What really got people talking was [PetaPixel’s piece](https://petapixel.com/2026/02/20/googles-pomelli-photoshoot-feature-is-here-to-hammer-nails-into-the-coffin-of-photography/) the very next day, where they basically said Photoshoot is “hammering nails into the coffin of photography.” Strong words, and the comments section turned into a battlefield between photographers worried about their livelihoods and small business owners who’ve never been able to afford professional product shoots. [Beebom](https://beebom.com/google-pomelli-new-ai-photoshoot-marketing-tool-announced/) and [BBN Times](https://www.bbntimes.com/technology/google-labs-introduces-photoshoot-feature-for-pomelli-ai-marketing-tool) also jumped on the story, and it’s been picking up steam on [Product Hunt](https://www.producthunt.com/products/pomelli-by-google-labs) too.
Here’s my honest take: if you’re a small business owner selling candles on Etsy or running a local skincare brand, this is genuinely useful. Getting decent product photos used to mean either learning photography yourself or dropping a few hundred bucks on a shoot. Now you can get passable results in minutes for free. But if you’re doing high-end brand work or editorial photography, relax — this isn’t replacing you anytime soon. The output is good enough for social media ads and website banners, not for a Vogue spread.
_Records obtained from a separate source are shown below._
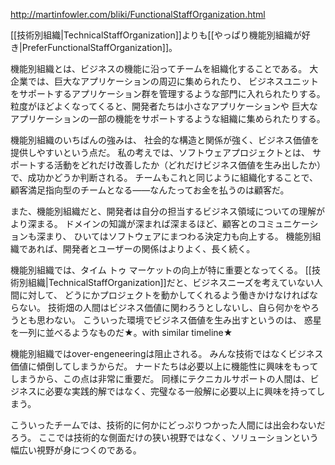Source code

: http://martinfowler.com/bliki/FunctionalStaffOrganization.html

[[技術別組織|TechnicalStaffOrganization]]よりも[[やっぱり機能別組織が好き|PreferFunctionalStaffOrganization]]。

機能別組織とは、ビジネスの機能に沿ってチームを組織化することである。
大企業では、巨大なアプリケーションの周辺に集められたり、
ビジネスユニットをサポートするアプリケーション群を管理するような部門に入れられたりする。
粒度がほどよくなってくると、開発者たちは小さなアプリケーションや
巨大なアプリケーションの一部の機能をサポートするような組織に集められたりする。

機能別組織のいちばんの強みは、
社会的な構造と関係が強く、ビジネス価値を提供しやすいという点だ。
私の考えでは、ソフトウェアプロジェクトとは、
サポートする活動をどれだけ改善したか（どれだけビジネス価値を生み出したか）で、成功かどうか判断される。
チームもこれと同じように組織化することで、顧客満足指向型のチームとなる——なんたってお金を払うのは顧客だ。

また、機能別組織だと、開発者は自分の担当するビジネス領域についての理解がより深まる。
ドメインの知識が深まれば深まるほど、顧客とのコミュニケーションも深まり、
ひいてはソフトウェアにまつわる決定力も向上する。
機能別組織であれば、開発者とユーザーの関係はよりよく、長く続く。

機能別組織では、タイム トゥ マーケットの向上が特に重要となってくる。
[[技術別組織|TechnicalStaffOrganization]]だと、ビジネスニーズを考えていない人間に対して、
どうにかプロジェクトを動かしてくれるよう働きかけなければならない。
技術畑の人間はビジネス価値に関わろうとしないし、自ら何かをやろうとも思わない。
こういった環境でビジネス価値を生み出すというのは、
惑星を一列に並べるようなものだ★。with similar timeline★

機能別組織ではover-engeneeringは阻止される。
みんな技術ではなくビジネス価値に傾倒してしまうからだ。
ナードたちは必要以上に機能性に興味をもってしまうから、この点は非常に重要だ。
同様にテクニカルサポートの人間は、ビジネスに必要な実践的解ではなく、完璧なる一般解に必要以上に興味を持ってしまう。

こういったチームでは、技術的に何かにどっぷりつかった人間には出会わないだろう。
ここでは技術的な側面だけの狭い視野ではなく、ソリューションという幅広い視野が身につくのである。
Right now Photoshoot is available in the US, Canada, Australia, and New Zealand. You can try it at [labs.google.com/pomelli](https://labs.google.com/pomelli) with any Google account, and yes, it’s completely free during the beta. Whether that pricing lasts is anyone’s guess, but for now, it’s worth a spin if you’ve got products to shoot and no budget to shoot them.